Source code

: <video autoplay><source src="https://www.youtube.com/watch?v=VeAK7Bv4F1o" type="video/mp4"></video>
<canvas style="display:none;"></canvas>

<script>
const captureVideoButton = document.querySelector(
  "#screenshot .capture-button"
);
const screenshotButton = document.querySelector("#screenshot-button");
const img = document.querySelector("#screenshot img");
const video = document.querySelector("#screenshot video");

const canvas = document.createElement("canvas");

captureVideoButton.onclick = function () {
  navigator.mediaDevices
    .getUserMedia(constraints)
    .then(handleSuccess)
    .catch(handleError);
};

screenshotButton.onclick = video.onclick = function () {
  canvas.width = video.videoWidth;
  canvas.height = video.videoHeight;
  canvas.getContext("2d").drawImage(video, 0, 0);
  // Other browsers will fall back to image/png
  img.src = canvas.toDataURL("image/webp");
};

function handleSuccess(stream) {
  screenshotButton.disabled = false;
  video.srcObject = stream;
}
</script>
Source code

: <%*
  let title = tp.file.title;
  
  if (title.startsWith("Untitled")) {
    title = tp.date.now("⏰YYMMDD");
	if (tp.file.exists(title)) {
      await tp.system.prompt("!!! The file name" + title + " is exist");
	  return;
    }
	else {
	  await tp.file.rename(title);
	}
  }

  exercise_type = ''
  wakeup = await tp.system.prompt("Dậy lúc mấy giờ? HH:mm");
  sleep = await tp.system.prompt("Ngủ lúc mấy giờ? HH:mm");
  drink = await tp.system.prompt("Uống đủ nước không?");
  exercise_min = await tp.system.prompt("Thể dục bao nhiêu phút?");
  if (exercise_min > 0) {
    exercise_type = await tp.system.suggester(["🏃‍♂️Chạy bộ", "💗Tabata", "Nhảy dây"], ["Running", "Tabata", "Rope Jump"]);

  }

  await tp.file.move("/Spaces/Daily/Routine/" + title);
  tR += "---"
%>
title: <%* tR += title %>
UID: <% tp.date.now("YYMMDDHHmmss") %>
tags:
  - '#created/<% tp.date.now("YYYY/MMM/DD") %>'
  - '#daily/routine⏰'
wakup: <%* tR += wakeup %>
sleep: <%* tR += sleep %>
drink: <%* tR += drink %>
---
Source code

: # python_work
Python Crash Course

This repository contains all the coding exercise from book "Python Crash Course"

--- EXERCISE AIM ---
Output the entries above exactly, please, with nothing dropped.

--- OUTPUT BELOW ---
Source code

: <video autoplay><source src="https://www.youtube.com/watch?v=VeAK7Bv4F1o" type="video/mp4"></video>
<canvas style="display:none;"></canvas>

<script>
const captureVideoButton = document.querySelector(
  "#screenshot .capture-button"
);
const screenshotButton = document.querySelector("#screenshot-button");
const img = document.querySelector("#screenshot img");
const video = document.querySelector("#screenshot video");

const canvas = document.createElement("canvas");

captureVideoButton.onclick = function () {
  navigator.mediaDevices
    .getUserMedia(constraints)
    .then(handleSuccess)
    .catch(handleError);
};

screenshotButton.onclick = video.onclick = function () {
  canvas.width = video.videoWidth;
  canvas.height = video.videoHeight;
  canvas.getContext("2d").drawImage(video, 0, 0);
  // Other browsers will fall back to image/png
  img.src = canvas.toDataURL("image/webp");
};

function handleSuccess(stream) {
  screenshotButton.disabled = false;
  video.srcObject = stream;
}
</script>
Source code

: <%*
  let title = tp.file.title;
  
  if (title.startsWith("Untitled")) {
    title = tp.date.now("⏰YYMMDD");
	if (tp.file.exists(title)) {
      await tp.system.prompt("!!! The file name" + title + " is exist");
	  return;
    }
	else {
	  await tp.file.rename(title);
	}
  }

  exercise_type = ''
  wakeup = await tp.system.prompt("Dậy lúc mấy giờ? HH:mm");
  sleep = await tp.system.prompt("Ngủ lúc mấy giờ? HH:mm");
  drink = await tp.system.prompt("Uống đủ nước không?");
  exercise_min = await tp.system.prompt("Thể dục bao nhiêu phút?");
  if (exercise_min > 0) {
    exercise_type = await tp.system.suggester(["🏃‍♂️Chạy bộ", "💗Tabata", "Nhảy dây"], ["Running", "Tabata", "Rope Jump"]);

  }

  await tp.file.move("/Spaces/Daily/Routine/" + title);
  tR += "---"
%>
title: <%* tR += title %>
UID: <% tp.date.now("YYMMDDHHmmss") %>
tags:
  - '#created/<% tp.date.now("YYYY/MMM/DD") %>'
  - '#daily/routine⏰'
wakup: <%* tR += wakeup %>
sleep: <%* tR += sleep %>
drink: <%* tR += drink %>
---
Source code

: # python_work
Python Crash Course

This repository contains all the coding exercise from book "Python Crash Course"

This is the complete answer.